Ahh, Designated Writing Time. It's a rare commodity lately, just slightly less in demand than Designated Napping Time. We're coming off a whirlwind Memorial holiday weekend--complete with around 45 miles on the bike, a tee-ball barbecue, and a few thousand trips up Those Goddamn Steps--and the parts of my body that had been merely cranky are now in full revolt. My lower back is chronically throbbing, I have a pinched nerve that sends little shivers of numbness down my left arm, and my hip is still wonky from when I was playing tag with TwoBert and threw myself down a slide that was a bit narrower than I anticipated. I have a physical next month (on Friday the 13th, aptly), and when my GP gets through prodding I fully expect him to call a factory recall on most of my torso.

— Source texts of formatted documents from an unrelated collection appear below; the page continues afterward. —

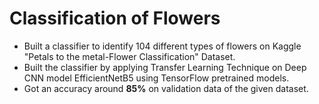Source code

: # Classification of Flowers
* Built a classifier to identify 104 different types of flowers on Kaggle "Petals to the metal-Flower Classification" Dataset.
* Built the classifier by applying Transfer Learning Technique on Deep CNN model EfficientNetB5 using TensorFlow pretrained models.
* Got an accuracy around **85%** on validation data of the given dataset.

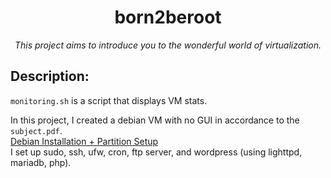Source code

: <h1 align="center">
	born2beroot
</h1>

*<p align="center">This project aims to introduce you to the wonderful world of virtualization.</p>*

## Description:
`monitoring.sh` is a script that displays VM stats.

In this project, I created a debian VM with no GUI in accordance to the `subject.pdf`.  
[Debian Installation + Partition Setup](https://youtu.be/1mnbf0v6Ook)  
I set up sudo, ssh, ufw, cron, ftp server, and wordpress (using lighttpd, mariadb, php). 
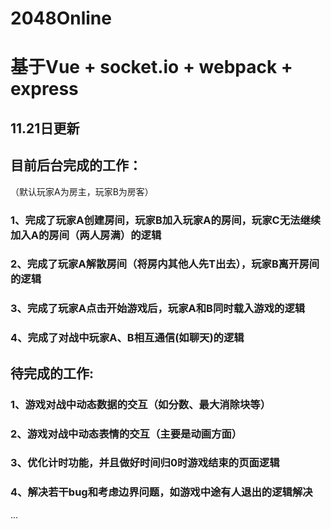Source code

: # 2048Online

# 基于Vue + socket.io + webpack + express

## 11.21日更新

## 目前后台完成的工作：

（默认玩家A为房主，玩家B为房客）

### 1、完成了玩家A创建房间，玩家B加入玩家A的房间，玩家C无法继续加入A的房间（两人房满）的逻辑

### 2、完成了玩家A解散房间（将房内其他人先T出去），玩家B离开房间的逻辑

### 3、完成了玩家A点击开始游戏后，玩家A和B同时载入游戏的逻辑

### 4、完成了对战中玩家A、B相互通信(如聊天)的逻辑

## 待完成的工作:

### 1、游戏对战中动态数据的交互（如分数、最大消除块等）

### 2、游戏对战中动态表情的交互（主要是动画方面）

### 3、优化计时功能，并且做好时间归0时游戏结束的页面逻辑

### 4、解决若干bug和考虑边界问题，如游戏中途有人退出的逻辑解决

...
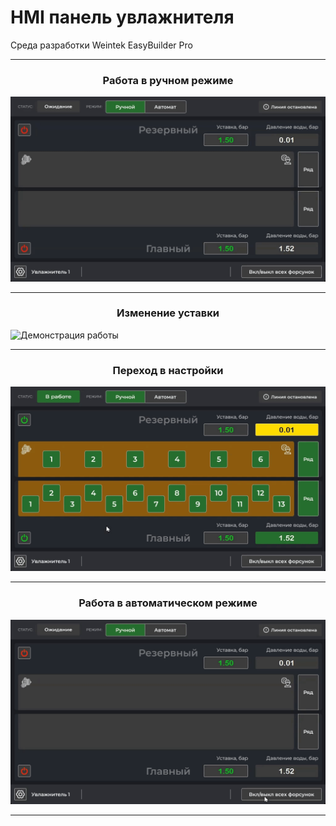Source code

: # HMI панель увлажнителя    
Среда разработки Weintek EasyBuilder Pro    
***    
<h3 align="center">Работа в ручном режиме</h3>

![Демонстрация работы](./screens/1.gif)   
***
<h3 align="center">Изменение уставки</h3>

![Демонстрация работы](./screens/2.gif)    
***
<h3 align="center">Переход в настройки</h3>

![Демонстрация работы](./screens/3.gif)    
***
<h3 align="center">Работа в автоматическом режиме</h3>

![Демонстрация работы](./screens/4.gif)    
***
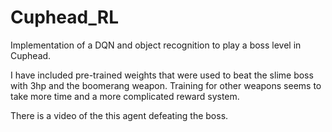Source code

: # Cuphead_RL
Implementation of a DQN and object recognition to play a boss level in Cuphead.

I have included pre-trained weights that were used to beat the slime boss with 3hp and the boomerang weapon. Training for other weapons seems to take more time and a more complicated reward system.

There is a video of the this agent defeating the boss.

Aside from physical gripes, though, you'd have to work hard to top the weekend. On Saturday, Robert and I saw the Yankees and Mariners from the upper deck of Yankee Stadium. (The tickets were a gift from the sitter, who, though from Oregon, has turned to the Dark Side and loves to fuel Robert's Pinstripe Worship.) The panoramic view was the coolest thing ever! And we got a program with Derek Jeter on the cover, which was the coolest thing ever! And the vendor threw that bag of Cracker Jacks from like 200 feet, and Daddy caught it and it was the coolest thing ever! And you can see the new stadium being built next door, and it has YANKEE STADIUM engraved in gold on the side and it's the COOLEST THING EVER!
We also took turns scoring the game, and if you had seen this boy, one leg folded over the other, tongue out, carefully coloring diamonds for the 18 runs we saw, you might have just plain fallen over dead from the awesome. You might even have fallen onto the Lout Brothers two rows beneath us, who expressed every displeasure with buckets of choice expletives. F-, C-, D-, and S-bombs flying like a swarm of mad honeybees toward Robert's ears.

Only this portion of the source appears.